At the Tipping Point

By H. Steven Wiley At the Tipping Point Data standards need to be introduced—now. Andrzej Krauze There comes a time in every field of science when things suddenly change. While it might not be immediately apparent that things are different, a tipping point has occurred. Biology is now at such a point. The reason is the introduction of high-throughput genomics-based technologies. I am not talking about the consequences of the sequencing of the human g

By | February 1, 2011

At the Tipping Point

Data standards need to be introduced—now.

Andrzej Krauze

There comes a time in every field of science when things suddenly change. While it might not be immediately apparent that things are different, a tipping point has occurred.

Biology is now at such a point. The reason is the introduction of high-throughput genomics-based technologies. I am not talking about the consequences of the sequencing of the human genome (and every other genome within reach).
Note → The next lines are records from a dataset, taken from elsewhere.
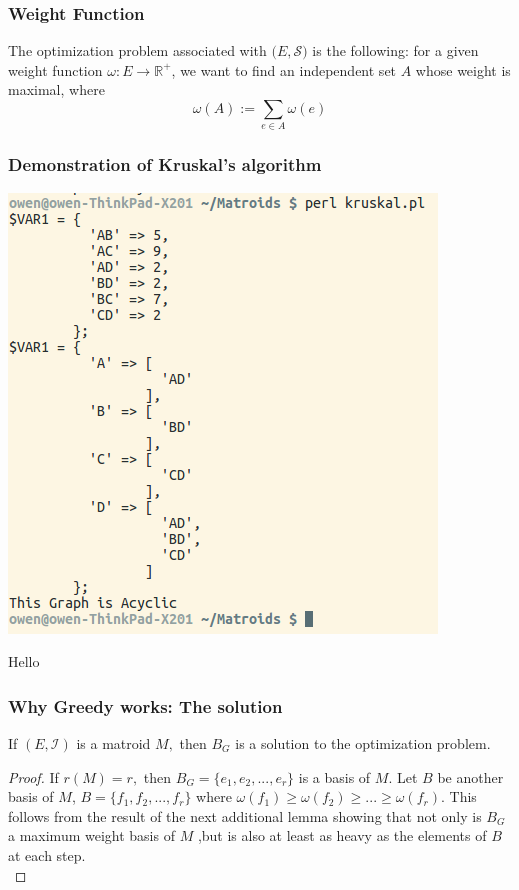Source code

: \documentclass{beamer}
\begin{document}
\begin{frame}
\frametitle{Weight Function}
The optimization problem associated with $(E,\mathcal{S)}$ is the following: for a given weight function $\omega : E \rightarrow \mathbb{R^{+}}$, we want to find an independent set $A$ whose weight is maximal, where
\begin{equation}
\omega(A) := \sum_{e \in A} \omega (e)
\end{equation}

\end{frame}

\begin{frame}
\frametitle{Demonstration of Kruskal's algorithm}
\begin{minipage}{.4\textwidth}
\includegraphics[scale=0.4]{kruskal}
\end{minipage}
\hspace{6mm} \begin{minipage}{.4\textwidth}
Hello
\end{minipage}
\end{frame}

\begin{frame}
\frametitle{Why Greedy works: The solution}
\begin{lemma}
If $(E,\mathcal{I})$ is a matroid $M,$ then $B_G$ is a solution to the optimization problem.
\end{lemma}
\begin{proof}
If $r(M) = r,$ then $B_G = \{e_1,e_2, ..., e_r\}$ is a basis of $M.$ Let $B$ be another basis of $M$, $B = \{f_1, f_2, ..., f_r\}$
where $\omega(f_1) \geq \omega(f_2) \geq ... \geq \omega(f_r).$ This follows from the result of the next additional lemma showing that not only is $B_G$ a maximum weight basis of $M$ ,but is also at least as heavy as the elements of $B$ at each step.\\
\end{proof}
\end{frame}
\end{document}
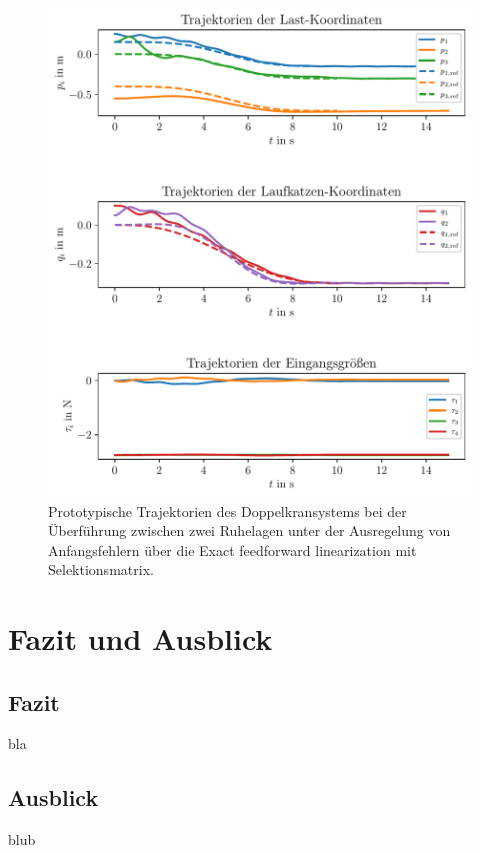\begin{figure}[ht]
	\begin{center}
		\includegraphics[scale=1]{Pictures/feedforward_lin_selec_controller_initial_error}
	\end{center}
	\caption[Trajektorien Ruhelagenüberführung mit Regelung über Exact feedforward linearization (Selektionsmatrix)]
	{Prototypische Trajektorien des Doppelkransystems bei der Überführung zwischen zwei Ruhelagen unter der Ausregelung von Anfangsfehlern über die Exact feedforward linearization mit Selektionsmatrix.}
	\label{fig_feedforward_selec_controller_initial_error}
\end{figure}

\chapter{Fazit und Ausblick}
\section{Fazit}
bla

\section{Ausblick}
blub

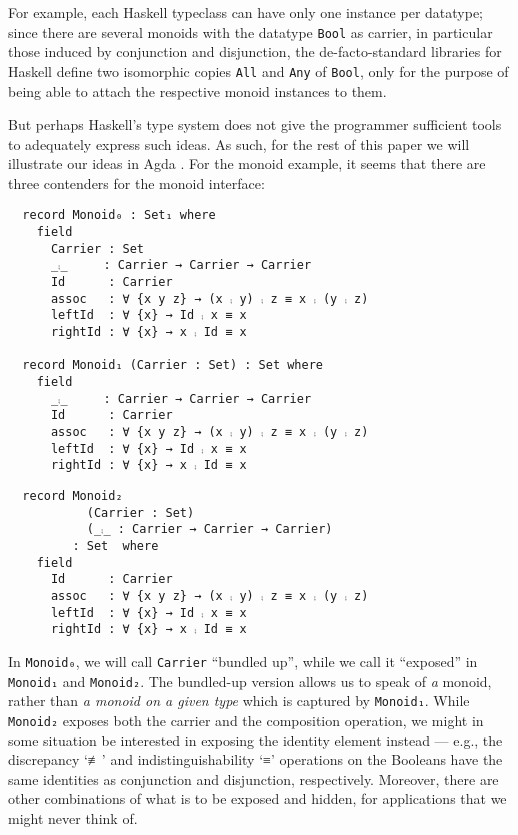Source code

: \documentclass[sigplan,screen]{acmart}
\begin{document}
For example, each Haskell typeclass can have only one instance per datatype;
since there are several monoids with the datatype \texttt{Bool} as carrier,
in particular those induced by conjunction and disjunction,
the de-facto-standard libraries for Haskell
define two isomorphic copies \texttt{All} and \texttt{Any} of \texttt{Bool},
only for the purpose of being able to attach the respective monoid instances to them.

But perhaps Haskell's type system does not give the programmer sufficient
tools to adequately express such ideas. As such, for the rest of this paper
we will illustrate our ideas in Agda \cite{Norell-2007,agda_overview}.
For the monoid example,
it seems that there are three contenders for the monoid interface:

\begin{verbatim}
  record Monoid₀ : Set₁ where
    field
      Carrier : Set
      _⨾_     : Carrier → Carrier → Carrier
      Id      : Carrier
      assoc   : ∀ {x y z} → (x ⨾ y) ⨾ z ≡ x ⨾ (y ⨾ z)
      leftId  : ∀ {x} → Id ⨾ x ≡ x
      rightId : ∀ {x} → x ⨾ Id ≡ x

  record Monoid₁ (Carrier : Set) : Set where
    field
      _⨾_     : Carrier → Carrier → Carrier
      Id      : Carrier
      assoc   : ∀ {x y z} → (x ⨾ y) ⨾ z ≡ x ⨾ (y ⨾ z)
      leftId  : ∀ {x} → Id ⨾ x ≡ x
      rightId : ∀ {x} → x ⨾ Id ≡ x
\end{verbatim}

\begin{verbatim}
  record Monoid₂
           (Carrier : Set)
           (_⨾_ : Carrier → Carrier → Carrier)
         : Set  where
    field
      Id      : Carrier
      assoc   : ∀ {x y z} → (x ⨾ y) ⨾ z ≡ x ⨾ (y ⨾ z)
      leftId  : ∀ {x} → Id ⨾ x ≡ x
      rightId : ∀ {x} → x ⨾ Id ≡ x
\end{verbatim}

\vspace{0.3em}\noindent
In \texttt{Monoid₀}, we will call \texttt{Carrier} “bundled up”,
while we call it “exposed” in \texttt{Monoid₁} and \texttt{Monoid₂}.
The bundled-up version allows us to speak of \emph{a}
monoid, rather than \emph{a monoid on a given type} which is captured by \texttt{Monoid₁}.
While \texttt{Monoid₂} exposes both the carrier and the composition operation,
we might in some situation be interested
in exposing the identity element instead
--- e.g., the discrepancy ‘≢’ and indistinguishability ‘≡’ operations
on the Booleans
have the same identities as conjunction and disjunction, respectively.
Moreover, there are other combinations of what is to be exposed and hidden,
for applications that we might never think of.
\end{document}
The change is due to new technologies that generate an enormous amount of data about the molecular composition of cells. These include proteomics, transcriptional profiling by sequencing, and the ability to globally measure microRNAs and post-translational modifications of proteins. These mountains of digital data can be mapped to a common frame of reference: the organism’s genome.

With the new high-throughput technologies, we can generate tens of thousands of data points from each sample. Data are now measured in terabytes and the time necessary to analyze them can now require years. Obviously, we can’t wait to interpret the data fully before the next experiment. In fact, we might never be able to even look at all of it, much less understand it. This volume of data requires sophisticated computational and statistical methods for its analysis and is forcing biologists to approach data interpretation as a collaborative venture.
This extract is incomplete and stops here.